Tether (USDT) has dominated the stablecoin market since its launch in 2014, becoming the most widely used dollar-pegged cryptocurrency. Because of this, numerous alternatives are emerging to compete with this stablecoin.

In this article, learn the most credible USDT alternatives on metrics spanning adoption, features, and regulatory compliance. You will discover whether the USDC, Dai, TerraUSD, and more have what it takes to build market confidence and challenge Tether’s long-standing dominance.

1. USD Coin (USDC)

Launched in 2018, USD Coin (USDC) is operated by Circle and Coinbase, two of the most prominent crypto companies. USDC aims to address Tether’s opacity issues by being fully transparent and compliant with financial regulations.

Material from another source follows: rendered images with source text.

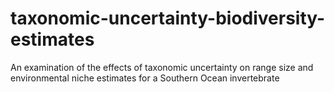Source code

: # taxonomic-uncertainty-biodiversity-estimates
An examination of the effects of taxonomic uncertainty on range size and environmental niche estimates for a Southern Ocean invertebrate
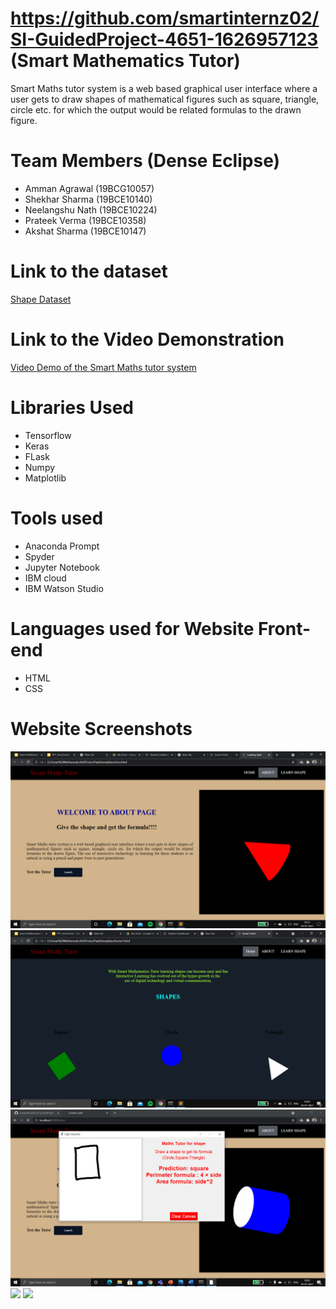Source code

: # https://github.com/smartinternz02/SI-GuidedProject-4651-1626957123 (Smart Mathematics Tutor)
Smart Maths tutor system is a web based graphical user interface where a user gets to draw shapes of mathematical figures such as square, triangle, circle etc. for which the output would be related formulas to the drawn figure.

#  Team Members (Dense Eclipse)
* Amman Agrawal (19BCG10057)
* Shekhar Sharma  (19BCE10140)
* Neelangshu Nath  (19BCE10224)
* Prateek Verma    (19BCE10358)
* Akshat Sharma    (19BCE10147) 

# Link to the dataset
[Shape Dataset](https://drive.google.com/drive/folders/14jcMHIpiVP8-Dxfm7YmpbbjtDvvGiWeB?usp=sharing)

# Link to the Video Demonstration
[Video Demo of the Smart Maths tutor system](https://drive.google.com/drive/folders/1rDNApqo04V0BIaFERYOOImm6VMU34FHp?usp=sharing)

# Libraries Used
* Tensorflow
* Keras
* FLask
* Numpy
* Matplotlib

# Tools used
* Anaconda Prompt
* Spyder
* Jupyter Notebook
* IBM cloud
* IBM Watson Studio

# Languages used for Website Front-end
* HTML
* CSS

# Website Screenshots
![](https://github.com/smartinternz02/SI-GuidedProject-4651-1626957123/blob/master/Project%20Screenshots/2021-07-29%20(1).png)
![](https://github.com/smartinternz02/SI-GuidedProject-4651-1626957123/blob/master/Project%20Screenshots/2021-07-29.png)
![](https://github.com/smartinternz02/SI-GuidedProject-4651-1626957123/blob/master/Project%20Screenshots/2021-07-30%20(1).png)
![](Screenshots/SS4.png)
![](Screenshots/SS5.png)
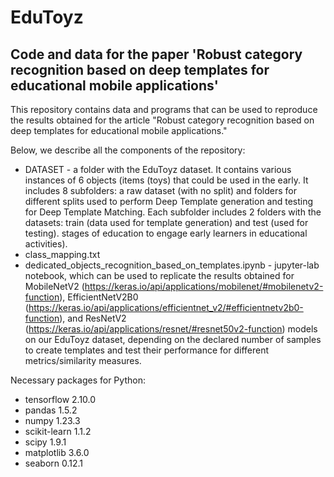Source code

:# EduToyz

## Code and data for the paper 'Robust category recognition based on deep templates for educational mobile applications'

This repository contains data and programs that can be used to reproduce the results obtained for the article "Robust category recognition based on deep templates for educational mobile applications."

Below, we describe all the components of the repository:

* DATASET -  a folder with the EduToyz dataset. It contains various instances of 6 objects (items (toys) that could be used in the early. It includes 8 subfolders: a raw dataset (with no split) and folders for different splits used to perform Deep Template generation and testing for Deep Template Matching. Each subfolder includes 2 folders with the datasets: train (data used for template generation) and test (used for testing).
stages of education to engage early learners in educational activities).
* class_mapping.txt 
* dedicated_objects_recognition_based_on_templates.ipynb - jupyter-lab notebook, which can be used to replicate the results obtained for 
MobileNetV2 (https://keras.io/api/applications/mobilenet/#mobilenetv2-function), 
EfficientNetV2B0 (https://keras.io/api/applications/efficientnet_v2/#efficientnetv2b0-function),
and ResNetV2 (https://keras.io/api/applications/resnet/#resnet50v2-function) 
 models on our EduToyz dataset, depending on the declared number of samples to create templates and test their performance for different metrics/similarity measures. 


Necessary packages for Python:

* tensorflow 2.10.0
* pandas 1.5.2
* numpy 1.23.3
* scikit-learn 1.1.2
* scipy 1.9.1
* matplotlib 3.6.0
* seaborn 0.12.1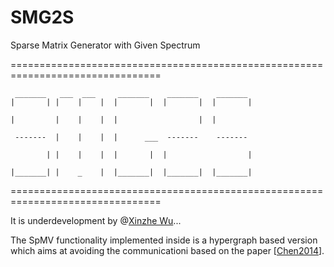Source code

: # SMG2S
Sparse Matrix Generator with Given Spectrum


================================================================================

	 _______   ___  ___     _______    _______    _______                    
	|       | |    |    |  |       |  |       |  |       |

	|         |    |    |  |                  |  |  

	 -------  |    |    |  |      ___  -------    -------                                    

	        | |    |    |  |       |  |                  |					

	|_______| |    _    |  |_______|  |_______|  |_______|
												

================================================================================


It is underdevelopment by @[Xinzhe Wu](https://brunowu.github.io)...

The SpMV functionality implemented inside is a hypergraph based version which aims at avoiding the communicationi based on the paper [[Chen2014](https://link.springer.com/chapter/10.1007/978-3-319-17353-5_1)].


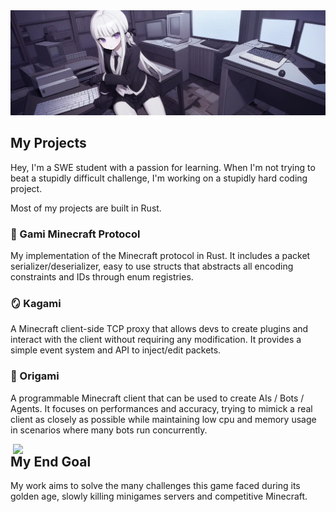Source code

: <img src="./00411-893900773.webp" />

## My Projects

Hey, I'm a SWE student with a passion for learning. When I'm not trying to beat a stupidly difficult challenge, I'm working on a stupidly hard coding project.

Most of my projects are built in Rust.

### 🧊 Gami Minecraft Protocol

My implementation of the Minecraft protocol in Rust.
It includes a packet serializer/deserializer, easy to use structs that abstracts all encoding constraints and IDs through enum registries.

### 🪞 Kagami

A Minecraft client-side TCP proxy that allows devs to create plugins and interact with the client without requiring any modification. It provides a simple event system and API to inject/edit packets.

### 🦢 Origami

A programmable Minecraft client that can be used to create AIs / Bots / Agents.
It focuses on performances and accuracy, trying to mimick a real client as closely as possible while maintaining low cpu and memory usage in scenarios where many bots run concurrently.

<a href="https://wakatime.com/@Oery">
<img src="https://github-readme-stats.vercel.app/api/wakatime?username=Oery&layout=compact&theme=github_dark&hide_border=true" width="500" align="right"/>
</a>

## My End Goal

My work aims to solve the many challenges this game faced during its golden age, slowly killing minigames servers and competitive Minecraft.


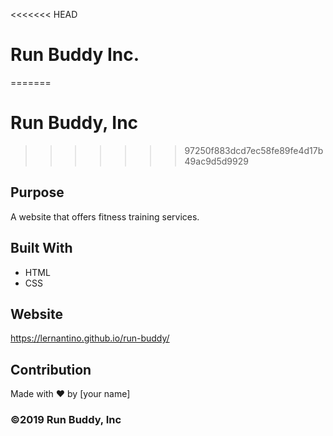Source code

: <<<<<<< HEAD
# Run Buddy Inc.
=======
# Run Buddy, Inc
>>>>>>> 97250f883dcd7ec58fe89fe4d17b49ac9d5d9929

## Purpose
A website that offers fitness training services. 

## Built With
* HTML
* CSS

## Website
https://lernantino.github.io/run-buddy/

## Contribution
Made with ❤️ by [your name]

### ©️2019 Run Buddy, Inc 
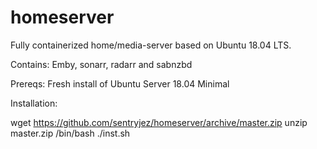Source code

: # homeserver
Fully containerized home/media-server based on Ubuntu 18.04 LTS.

Contains: 
Emby, sonarr, radarr and sabnzbd

Prereqs: 
Fresh install of Ubuntu Server 18.04 Minimal

Installation:

wget https://github.com/sentryjez/homeserver/archive/master.zip
unzip master.zip
/bin/bash ./inst.sh

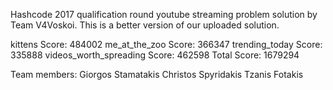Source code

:    Hashcode 2017 qualification round youtube streaming problem solution by Team V4Voskoi.
   This is a better version of our uploaded solution.

   kittens Score:                          484002
   me_at_the_zoo Score:                    366347
   trending_today Score:                   335888
   videos_worth_spreading Score:           462598
   Total Score:                            1679294

   Team members:
       Giorgos Stamatakis
       Christos Spyridakis
       Tzanis Fotakis
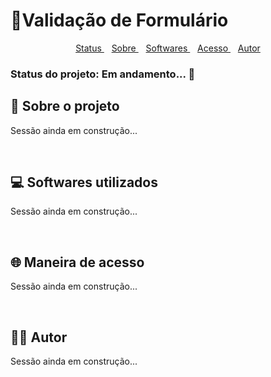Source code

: # 📑Validação de Formulário

<div id="topicos" align="center">
    <a href="#status"> Status </a>&nbsp;&nbsp;
    <a href="#sobre"> Sobre </a>&nbsp;&nbsp;
    <a href="#softwares"> Softwares </a>&nbsp;&nbsp;
    <a href="#acesso"> Acesso </a>&nbsp;&nbsp; 
    <a href="#autor"> Autor </a>
</div>

<!-- Aqui virá a imagem do projeto  --> 
<h3 id="status"> Status do projeto: Em andamento... 🚧 </h3>


<h2 id="sobre"> 🔎 Sobre o projeto </h2>
<p> Sessão ainda em construção... </p>
<br/>

<h2 id="softwares"> 💻 Softwares utilizados </h2>
<p> Sessão ainda em construção... </p>
</br>

<h2 id="acesso"> 🌐 Maneira de acesso </h2>
<p> Sessão ainda em construção... </p>
<br/>

<h2 id="autor"> 👦🏾 Autor </h2>
<p> Sessão ainda em construção... </p>






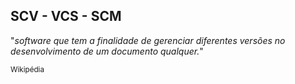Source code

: ## SCV - VCS - SCM

"_software que tem a finalidade de gerenciar diferentes versões no 
desenvolvimento de um documento qualquer._"

<small> Wikipédia </small>
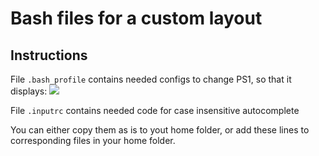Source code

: # Bash files for a custom layout

## Instructions
File `.bash_profile` contains needed configs to change PS1, so that it displays:
![](http://i.imgur.com/dhZNLyZ.png)

File `.inputrc` contains needed code for case insensitive autocomplete

You can either copy them as is to yout home folder, or add these lines to corresponding files in your home folder.
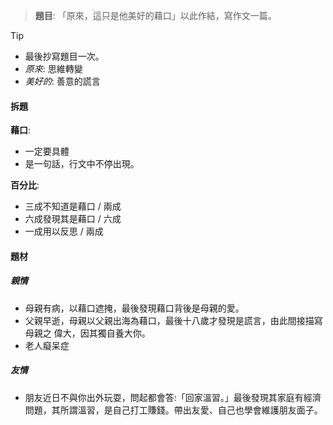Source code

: > **題目**:
> 「原來，這只是他美好的藉口」以此作結，寫作文一篇。

> [!tip]
> - 最後抄寫題目一次。
> - *原來*: 思維轉變
> - *美好的*: 善意的謊言

#### 拆題
**藉口**:
- 一定要具體
- 是一句話，行文中不停出現。

**百分比**:
- 三成不知道是藉口 / 兩成
- 六成發現其是藉口 / 六成
- 一成用以反思 / 兩成

#### 題材
##### 親情
- 母親有病，以藉口遮掩，最後發現藉口背後是母親的愛。
- 父親早逝，母親以父親出海為藉口，最後十八歲才發現是謊言，由此間接描寫母親之 偉大，因其獨自養大你。
- 老人癡呆症

##### 友情
- 朋友近日不與你出外玩耍，問起都會答:「回家溫習。」最後發現其家庭有經濟問題，其所謂溫習，是自己打工賺錢。帶出友愛、自己也學會維護朋友面子。
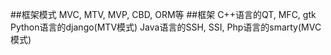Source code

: ##框架模式
MVC, MTV, MVP, CBD, ORM等
##框架
C++语言的QT, MFC, gtk
Python语言的django(MTV模式)
Java语言的SSH, SSI,
Php语言的smarty(MVC模式)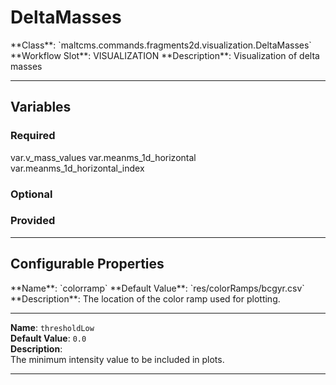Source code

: <h1>DeltaMasses</h1>
**Class**: `maltcms.commands.fragments2d.visualization.DeltaMasses`  
**Workflow Slot**: VISUALIZATION  
**Description**: Visualization of delta masses  

---

<h2>Variables</h2>
<h3>Required</h3>
	var.v_mass_values
	var.meanms_1d_horizontal
	var.meanms_1d_horizontal_index

<h3>Optional</h3>

<h3>Provided</h3>


---

<h2>Configurable Properties</h2>
**Name**: `colorramp`  
**Default Value**: `res/colorRamps/bcgyr.csv`  
**Description**:  
The location of the color ramp used for plotting.  

---

**Name**: `thresholdLow`  
**Default Value**: `0.0`  
**Description**:  
The minimum intensity value to be included in plots.  

---


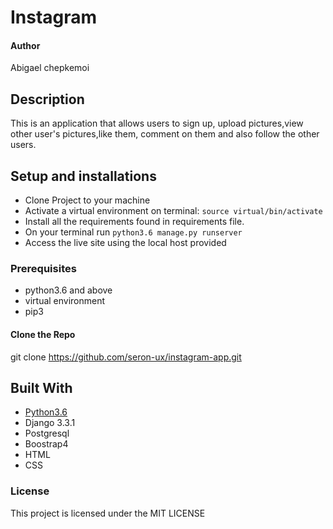# Instagram

#### Author
Abigael chepkemoi


## Description
This is an application that allows users to sign up, upload pictures,view other user's pictures,like them, comment on them and also follow the other users.

 
## Setup and installations

* Clone Project to your machine
* Activate a virtual environment on terminal: `source virtual/bin/activate`
* Install all the requirements found in requirements file.
* On your terminal run `python3.6 manage.py runserver`
* Access the live site using the local host provided



### Prerequisites
* python3.6 and above
* virtual environment
* pip3

#### Clone the Repo 
git clone https://github.com/seron-ux/instagram-app.git



        
## Built With

* [Python3.6](https://docs.python.org/3/)
* Django 3.3.1
* Postgresql 
* Boostrap4
* HTML
* CSS


### License
This project is licensed under the MIT LICENSE
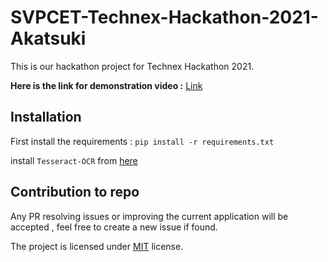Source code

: # SVPCET-Technex-Hackathon-2021-Akatsuki

This is our hackathon project for Technex Hackathon 2021.

**Here is the link for demonstration video :** [Link](http://youtu.be/IJYRWPGB6yA)

## Installation

First install the requirements :
`pip install -r requirements.txt`

install `Tesseract-OCR` from [here](https://tesseract-ocr.github.io/tessdoc/Downloads.html)

## Contribution to repo
Any PR resolving issues or improving the current application will be accepted , feel free to create a new issue if found.

The project is licensed under [MIT](https://github.com/Joe-Sin7h/SVPCET-Technex-Hackathon-2021-Akatsuki/blob/main/LICENSE.txt) license.
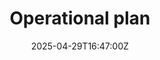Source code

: ---
title: Operational plan
linkTitle: Operational plan
date: '2025-04-29T16:47:00Z'
weight: 1
description: Operational plan focuses on service delivery, resource management, process
  optimization, quality control, and risk management, with a structured implementation
  timeline and key performance indicators to ensure effectiveness and alignment with
  business goals.
draft: false
ref: operational-plan
---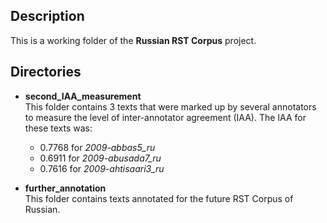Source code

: ## Description
This is a working folder of the **Russian RST Corpus** project.

## Directories
* **second_IAA_measurement**<br/>
  This folder contains 3 texts that were marked up by several annotators to measure the level of inter-annotator agreement (IAA). The IAA for these texts was:
    * 0.7768 for *2009-abbas5_ru*
    * 0.6911 for *2009-abusada7_ru*
    * 0.7616 for *2009-ahtisaari3_ru*

* **further_annotation**<br/>
  This folder contains texts annotated for the future RST Corpus of Russian.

Here are the features of USDC:

  • Fully Reserved Backing - USDC maintains a 1:1 peg to the US dollar, with monthly attestations that confirm its reserves match the number of tokens in circulation.
  • Strong Compliance - As a regulated stablecoin, USDC adheres to strict standards around Anti-Money Laundering (AML), the Bank Secrecy Act (BSA), and sanctions compliance enforced by Circle and Coinbase.
  • Mainstream Adoption – USDC’s regulatory assurances have made it the stablecoin of choice for traditional financial institutions like banks and payment processors. Major platforms like Compound have also listed USDC as their primary stable asset.

According to CoinGecko, USDC has a market capitalization of over $25 billion, making it the second-largest stablecoin behind USDT. USDC is gaining fast, with a 500% increase in its market cap in 2021 compared to Tether’s 50% growth.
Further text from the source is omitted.